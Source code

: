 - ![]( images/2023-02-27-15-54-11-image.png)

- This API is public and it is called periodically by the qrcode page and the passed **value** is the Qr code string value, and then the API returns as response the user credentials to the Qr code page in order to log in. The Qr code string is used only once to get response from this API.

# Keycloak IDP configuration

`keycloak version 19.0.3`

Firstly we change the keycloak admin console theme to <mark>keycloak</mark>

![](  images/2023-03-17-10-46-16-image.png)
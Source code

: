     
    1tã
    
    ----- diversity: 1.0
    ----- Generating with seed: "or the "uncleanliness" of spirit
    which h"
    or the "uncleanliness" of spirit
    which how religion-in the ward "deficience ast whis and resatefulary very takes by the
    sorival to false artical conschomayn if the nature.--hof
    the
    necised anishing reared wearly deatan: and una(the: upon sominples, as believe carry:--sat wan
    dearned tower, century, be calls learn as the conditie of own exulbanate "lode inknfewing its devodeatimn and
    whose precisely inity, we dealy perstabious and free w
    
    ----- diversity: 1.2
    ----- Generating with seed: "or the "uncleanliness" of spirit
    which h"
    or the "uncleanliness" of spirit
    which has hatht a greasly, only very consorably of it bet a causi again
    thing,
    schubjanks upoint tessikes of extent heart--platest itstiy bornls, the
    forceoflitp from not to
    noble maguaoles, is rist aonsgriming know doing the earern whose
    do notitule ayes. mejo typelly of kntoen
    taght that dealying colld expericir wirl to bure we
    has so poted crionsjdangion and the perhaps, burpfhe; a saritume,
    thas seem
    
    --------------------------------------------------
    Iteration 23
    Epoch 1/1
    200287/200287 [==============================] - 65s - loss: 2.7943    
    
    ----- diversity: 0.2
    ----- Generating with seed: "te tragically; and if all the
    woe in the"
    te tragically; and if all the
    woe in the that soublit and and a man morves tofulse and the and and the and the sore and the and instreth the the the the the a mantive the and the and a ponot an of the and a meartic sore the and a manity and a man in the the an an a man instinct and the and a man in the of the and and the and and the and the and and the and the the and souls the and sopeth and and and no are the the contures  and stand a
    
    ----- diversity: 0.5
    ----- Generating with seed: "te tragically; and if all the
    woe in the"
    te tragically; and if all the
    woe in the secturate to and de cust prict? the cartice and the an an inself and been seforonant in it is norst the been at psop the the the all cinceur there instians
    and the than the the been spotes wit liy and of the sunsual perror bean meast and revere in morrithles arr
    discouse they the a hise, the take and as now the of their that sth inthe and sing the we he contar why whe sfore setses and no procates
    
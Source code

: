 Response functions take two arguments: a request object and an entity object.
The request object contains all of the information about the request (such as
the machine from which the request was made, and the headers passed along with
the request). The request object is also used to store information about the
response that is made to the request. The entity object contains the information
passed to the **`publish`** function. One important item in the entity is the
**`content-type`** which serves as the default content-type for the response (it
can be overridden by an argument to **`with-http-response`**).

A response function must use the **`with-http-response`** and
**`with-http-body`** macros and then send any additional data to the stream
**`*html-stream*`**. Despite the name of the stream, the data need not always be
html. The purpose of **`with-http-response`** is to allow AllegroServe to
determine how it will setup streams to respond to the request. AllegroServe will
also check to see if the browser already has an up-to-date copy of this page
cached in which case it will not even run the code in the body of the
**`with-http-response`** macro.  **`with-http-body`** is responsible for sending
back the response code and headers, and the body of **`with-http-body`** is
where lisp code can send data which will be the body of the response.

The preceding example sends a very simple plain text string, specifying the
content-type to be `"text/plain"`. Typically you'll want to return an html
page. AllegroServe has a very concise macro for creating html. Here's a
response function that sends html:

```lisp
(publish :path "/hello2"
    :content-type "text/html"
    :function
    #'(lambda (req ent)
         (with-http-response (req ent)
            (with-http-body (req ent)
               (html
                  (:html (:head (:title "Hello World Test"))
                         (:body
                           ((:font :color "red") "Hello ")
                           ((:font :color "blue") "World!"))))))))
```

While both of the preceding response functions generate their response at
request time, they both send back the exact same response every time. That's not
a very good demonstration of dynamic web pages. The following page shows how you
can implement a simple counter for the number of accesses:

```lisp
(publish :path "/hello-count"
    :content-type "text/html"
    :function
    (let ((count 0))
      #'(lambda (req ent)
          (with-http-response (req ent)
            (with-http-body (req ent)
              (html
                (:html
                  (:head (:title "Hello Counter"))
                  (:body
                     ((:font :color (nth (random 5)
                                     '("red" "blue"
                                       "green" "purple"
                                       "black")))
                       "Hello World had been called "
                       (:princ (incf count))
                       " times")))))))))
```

§ §

Retype the entire listing word for word.

Source code

: - ![]( images/2023-02-27-15-54-11-image.png)

- This API is public and it is called periodically by the qrcode page and the passed **value** is the Qr code string value, and then the API returns as response the user credentials to the Qr code page in order to log in. The Qr code string is used only once to get response from this API.

# Keycloak IDP configuration

`keycloak version 19.0.3`

Firstly we change the keycloak admin console theme to <mark>keycloak</mark>

![](  images/2023-03-17-10-46-16-image.png)
Source code

:     
    1tã
    
    ----- diversity: 1.0
    ----- Generating with seed: "or the "uncleanliness" of spirit
    which h"
    or the "uncleanliness" of spirit
    which how religion-in the ward "deficience ast whis and resatefulary very takes by the
    sorival to false artical conschomayn if the nature.--hof
    the
    necised anishing reared wearly deatan: and una(the: upon sominples, as believe carry:--sat wan
    dearned tower, century, be calls learn as the conditie of own exulbanate "lode inknfewing its devodeatimn and
    whose precisely inity, we dealy perstabious and free w
    
    ----- diversity: 1.2
    ----- Generating with seed: "or the "uncleanliness" of spirit
    which h"
    or the "uncleanliness" of spirit
    which has hatht a greasly, only very consorably of it bet a causi again
    thing,
    schubjanks upoint tessikes of extent heart--platest itstiy bornls, the
    forceoflitp from not to
    noble maguaoles, is rist aonsgriming know doing the earern whose
    do notitule ayes. mejo typelly of kntoen
    taght that dealying colld expericir wirl to bure we
    has so poted crionsjdangion and the perhaps, burpfhe; a saritume,
    thas seem
    
    --------------------------------------------------
    Iteration 23
    Epoch 1/1
    200287/200287 [==============================] - 65s - loss: 2.7943    
    
    ----- diversity: 0.2
    ----- Generating with seed: "te tragically; and if all the
    woe in the"
    te tragically; and if all the
    woe in the that soublit and and a man morves tofulse and the and and the and the sore and the and instreth the the the the the a mantive the and the and a ponot an of the and a meartic sore the and a manity and a man in the the an an a man instinct and the and a man in the of the and and the and and the and the and and the and the the and souls the and sopeth and and and no are the the contures  and stand a
    
    ----- diversity: 0.5
    ----- Generating with seed: "te tragically; and if all the
    woe in the"
    te tragically; and if all the
    woe in the secturate to and de cust prict? the cartice and the an an inself and been seforonant in it is norst the been at psop the the the all cinceur there instians
    and the than the the been spotes wit liy and of the sunsual perror bean meast and revere in morrithles arr
    discouse they the a hise, the take and as now the of their that sth inthe and sing the we he contar why whe sfore setses and no procates
    
Source code

: Response functions take two arguments: a request object and an entity object.
The request object contains all of the information about the request (such as
the machine from which the request was made, and the headers passed along with
the request). The request object is also used to store information about the
response that is made to the request. The entity object contains the information
passed to the **`publish`** function. One important item in the entity is the
**`content-type`** which serves as the default content-type for the response (it
can be overridden by an argument to **`with-http-response`**).

A response function must use the **`with-http-response`** and
**`with-http-body`** macros and then send any additional data to the stream
**`*html-stream*`**. Despite the name of the stream, the data need not always be
html. The purpose of **`with-http-response`** is to allow AllegroServe to
determine how it will setup streams to respond to the request. AllegroServe will
also check to see if the browser already has an up-to-date copy of this page
cached in which case it will not even run the code in the body of the
**`with-http-response`** macro.  **`with-http-body`** is responsible for sending
back the response code and headers, and the body of **`with-http-body`** is
where lisp code can send data which will be the body of the response.

The preceding example sends a very simple plain text string, specifying the
content-type to be `"text/plain"`. Typically you'll want to return an html
page. AllegroServe has a very concise macro for creating html. Here's a
response function that sends html:

```lisp
(publish :path "/hello2"
    :content-type "text/html"
    :function
    #'(lambda (req ent)
         (with-http-response (req ent)
            (with-http-body (req ent)
               (html
                  (:html (:head (:title "Hello World Test"))
                         (:body
                           ((:font :color "red") "Hello ")
                           ((:font :color "blue") "World!"))))))))
```

While both of the preceding response functions generate their response at
request time, they both send back the exact same response every time. That's not
a very good demonstration of dynamic web pages. The following page shows how you
can implement a simple counter for the number of accesses:

```lisp
(publish :path "/hello-count"
    :content-type "text/html"
    :function
    (let ((count 0))
      #'(lambda (req ent)
          (with-http-response (req ent)
            (with-http-body (req ent)
              (html
                (:html
                  (:head (:title "Hello Counter"))
                  (:body
                     ((:font :color (nth (random 5)
                                     '("red" "blue"
                                       "green" "purple"
                                       "black")))
                       "Hello World had been called "
                       (:princ (incf count))
                       " times")))))))))
```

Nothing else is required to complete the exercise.